Claudia Giagheddu Saitta, 27, and Gabriele De Luca, 31, are concerned about raising a family with so many uncertainties. Tax cuts on baby products and birth incentives aren't enough, they say.

"The government thinks €10,000 ($10,800) is enough to have a child. But the incentives are temporary. A child lasts forever," Giagheddu Saitta says. She says the idea of having more than one child, if she has one at all, feels impossible.

De Luca blames the government for not doing enough for the younger generation, in part because decades of low birth rates have made the youth a minority. He says that because governments are voted in by people in their 50s, 60s and 70s, their interests come first. "The government has to take risks. They have to take unpopular decisions if they really want to stimulate growth. They have to represent the side of the youth."

Less than one quarter of women born in 1980, who are now 43, have children, according to the national birth registrar. Some want children, but can't afford them, and others are choosing to remain childless.

Italian mothers are the oldest in Europe and, according to a number of professionals CNN spoke to, it is because they feel they need to reach a certain level of financial and a work stability before they're comfortable starting a family, which is usually in their 30s.
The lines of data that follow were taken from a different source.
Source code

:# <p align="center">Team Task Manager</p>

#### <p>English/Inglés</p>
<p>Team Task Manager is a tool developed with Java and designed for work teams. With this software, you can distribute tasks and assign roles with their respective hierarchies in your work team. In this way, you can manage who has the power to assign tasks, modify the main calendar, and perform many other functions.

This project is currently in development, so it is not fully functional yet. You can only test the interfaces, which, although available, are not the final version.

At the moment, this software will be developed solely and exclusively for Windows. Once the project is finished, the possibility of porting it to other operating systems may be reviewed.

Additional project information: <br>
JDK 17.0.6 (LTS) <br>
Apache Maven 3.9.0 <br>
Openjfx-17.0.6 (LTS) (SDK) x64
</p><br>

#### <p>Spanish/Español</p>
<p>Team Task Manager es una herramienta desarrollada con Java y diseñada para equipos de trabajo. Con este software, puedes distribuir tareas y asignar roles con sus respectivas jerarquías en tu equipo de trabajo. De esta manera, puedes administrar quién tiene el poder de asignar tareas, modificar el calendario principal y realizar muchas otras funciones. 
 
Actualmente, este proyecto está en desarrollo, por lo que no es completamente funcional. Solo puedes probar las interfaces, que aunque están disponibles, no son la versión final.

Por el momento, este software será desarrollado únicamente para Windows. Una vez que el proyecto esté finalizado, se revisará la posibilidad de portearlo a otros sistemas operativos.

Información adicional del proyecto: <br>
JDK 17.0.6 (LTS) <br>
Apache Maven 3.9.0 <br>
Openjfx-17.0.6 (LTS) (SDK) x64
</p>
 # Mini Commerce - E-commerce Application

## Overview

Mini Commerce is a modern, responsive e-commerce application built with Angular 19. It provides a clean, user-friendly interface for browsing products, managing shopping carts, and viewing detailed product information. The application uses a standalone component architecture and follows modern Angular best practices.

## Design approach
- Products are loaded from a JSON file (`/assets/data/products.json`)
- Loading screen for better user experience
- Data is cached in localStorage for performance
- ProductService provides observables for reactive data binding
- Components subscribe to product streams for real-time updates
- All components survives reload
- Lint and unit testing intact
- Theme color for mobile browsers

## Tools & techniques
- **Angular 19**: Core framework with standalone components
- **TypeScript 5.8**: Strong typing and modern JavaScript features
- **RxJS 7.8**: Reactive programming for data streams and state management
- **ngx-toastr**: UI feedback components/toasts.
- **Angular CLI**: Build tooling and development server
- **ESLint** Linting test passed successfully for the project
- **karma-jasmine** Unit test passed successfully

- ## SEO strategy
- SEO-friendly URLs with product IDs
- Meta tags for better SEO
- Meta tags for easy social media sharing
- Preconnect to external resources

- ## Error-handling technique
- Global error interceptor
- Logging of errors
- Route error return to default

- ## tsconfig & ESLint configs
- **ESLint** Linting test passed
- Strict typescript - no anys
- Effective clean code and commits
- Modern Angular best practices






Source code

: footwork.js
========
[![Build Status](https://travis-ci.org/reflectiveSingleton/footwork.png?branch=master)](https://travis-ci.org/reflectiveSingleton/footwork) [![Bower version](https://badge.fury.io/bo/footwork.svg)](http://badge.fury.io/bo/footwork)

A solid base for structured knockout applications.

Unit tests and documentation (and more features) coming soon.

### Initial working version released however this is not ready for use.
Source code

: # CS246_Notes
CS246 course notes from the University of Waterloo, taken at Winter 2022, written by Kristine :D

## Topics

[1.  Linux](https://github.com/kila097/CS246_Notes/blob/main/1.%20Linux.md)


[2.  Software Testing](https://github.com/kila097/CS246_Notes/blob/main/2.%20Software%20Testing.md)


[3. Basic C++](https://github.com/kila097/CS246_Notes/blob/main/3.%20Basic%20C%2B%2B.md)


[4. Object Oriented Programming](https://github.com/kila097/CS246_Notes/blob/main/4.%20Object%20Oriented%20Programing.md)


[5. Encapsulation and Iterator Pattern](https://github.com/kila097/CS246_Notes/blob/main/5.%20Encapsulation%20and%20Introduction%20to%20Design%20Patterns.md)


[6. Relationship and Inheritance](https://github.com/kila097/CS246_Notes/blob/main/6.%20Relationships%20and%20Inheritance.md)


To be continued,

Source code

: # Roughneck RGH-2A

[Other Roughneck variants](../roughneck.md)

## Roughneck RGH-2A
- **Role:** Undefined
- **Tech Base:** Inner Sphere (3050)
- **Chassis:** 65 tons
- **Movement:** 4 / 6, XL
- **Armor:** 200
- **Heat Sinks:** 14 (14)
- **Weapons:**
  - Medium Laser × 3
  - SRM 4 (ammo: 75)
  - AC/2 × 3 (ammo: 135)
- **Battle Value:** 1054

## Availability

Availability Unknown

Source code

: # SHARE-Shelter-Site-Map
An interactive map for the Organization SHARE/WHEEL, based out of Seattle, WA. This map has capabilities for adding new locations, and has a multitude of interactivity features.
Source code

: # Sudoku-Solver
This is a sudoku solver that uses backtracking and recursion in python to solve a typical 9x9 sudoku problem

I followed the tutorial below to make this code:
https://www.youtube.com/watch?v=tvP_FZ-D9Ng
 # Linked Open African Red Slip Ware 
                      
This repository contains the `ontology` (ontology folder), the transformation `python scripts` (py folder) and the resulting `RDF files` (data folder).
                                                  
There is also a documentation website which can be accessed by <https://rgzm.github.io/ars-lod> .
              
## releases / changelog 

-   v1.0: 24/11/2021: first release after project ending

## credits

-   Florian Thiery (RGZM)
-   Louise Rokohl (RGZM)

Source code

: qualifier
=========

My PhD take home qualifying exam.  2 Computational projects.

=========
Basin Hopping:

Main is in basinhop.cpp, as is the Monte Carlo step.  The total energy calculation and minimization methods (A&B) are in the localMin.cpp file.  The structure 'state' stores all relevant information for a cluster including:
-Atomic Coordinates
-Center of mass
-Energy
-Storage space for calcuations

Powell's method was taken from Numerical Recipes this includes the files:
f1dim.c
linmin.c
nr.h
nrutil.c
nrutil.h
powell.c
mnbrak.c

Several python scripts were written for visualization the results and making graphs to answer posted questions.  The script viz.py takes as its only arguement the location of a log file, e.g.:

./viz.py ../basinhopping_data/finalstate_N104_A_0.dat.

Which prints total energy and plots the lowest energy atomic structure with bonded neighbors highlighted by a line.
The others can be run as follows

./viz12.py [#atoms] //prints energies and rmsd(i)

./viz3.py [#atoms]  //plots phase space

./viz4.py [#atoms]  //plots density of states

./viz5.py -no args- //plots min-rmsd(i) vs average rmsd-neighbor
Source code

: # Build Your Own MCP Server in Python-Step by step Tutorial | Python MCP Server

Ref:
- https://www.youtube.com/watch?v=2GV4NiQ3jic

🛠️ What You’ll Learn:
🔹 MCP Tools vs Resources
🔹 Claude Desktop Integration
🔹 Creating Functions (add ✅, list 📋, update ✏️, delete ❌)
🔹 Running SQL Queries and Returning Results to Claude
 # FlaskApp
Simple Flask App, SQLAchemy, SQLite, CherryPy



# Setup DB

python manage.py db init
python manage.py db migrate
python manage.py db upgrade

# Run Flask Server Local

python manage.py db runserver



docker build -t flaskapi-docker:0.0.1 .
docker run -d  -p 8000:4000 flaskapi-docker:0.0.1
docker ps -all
Testa fears that the low birth rate is contagious. It used to be that foreigners living in Italy had far more children than Italian women, but now they are adapting to the economic climate and aligning with the Italian birth rate.

"The low fertility trap says if women and men get used to small family size it might become the ideal, the reference model," she says. "And if it is a reference model, the one child family, the fertility (rate) will even go lower and create a downward spiral of low fertility."